NOT-OD-26-084 Most Foreign Co-Authorship is a foreign component.
- NIH emphasizes that most foreign co-authorship arrangements represent a foreign component.
- A foreign component is the performance of any significant scientific element or segment of an NIH-funded project outside the United States, whether or not NIH funds are spent abroad.
Here are some examples of what may be and what may not be foreign components:
| May Be a Foreign Component | May Not Be a Foreign Component |
| Foreign site recruitment | Foreign travel for consultation |
| Foreign specimen/data collection | A collaborator who moved overseas after the work was completed |
| Use of foreign lab facilities | Foreign vendors providing routine services |
| Work performed by a foreign collaborator | Foreign co-author providing minor editorial feedback |
| Co-authorship |
Disclosure Requirements
- Applicants must identify activities conducted outside the U.S. and international collaborations in their application.
- If a foreign component is proposed, investigators must provide a Foreign Justification explaining why the activity is necessary.
- If a foreign component arises after an award is made, prior NIH approval is generally required before the activity begins.
- Review the Notice of Funding Opportunity (NOFO) to determine whether international collaborations or foreign activities are permitted.

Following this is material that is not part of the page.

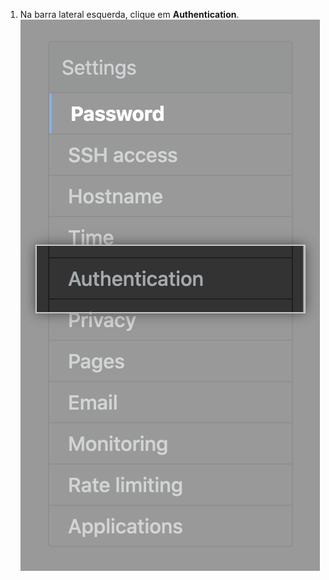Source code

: 1. Na barra lateral esquerda, clique em **Authentication**. ![Aba de autenticação na barra lateral de configurações](/assets/images/enterprise/management-console/sidebar-authentication.png)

Publications and Progress Reports
- Accurately acknowledge NIH funding in publications and reports.
- Cite only grants that directly supported the work described.
- Clearly identify which grant supported which portion of the research when multiple awards contributed.
- Approved foreign components must be reported in annual progress reports.
- Ensure author affiliations reflect where the NIH-funded work was performed, rather than solely listing a current institution.
Inaccurate grant citations, affiliations, or acknowledgments may create an undisclosed foreign component and can trigger NIH compliance inquiries.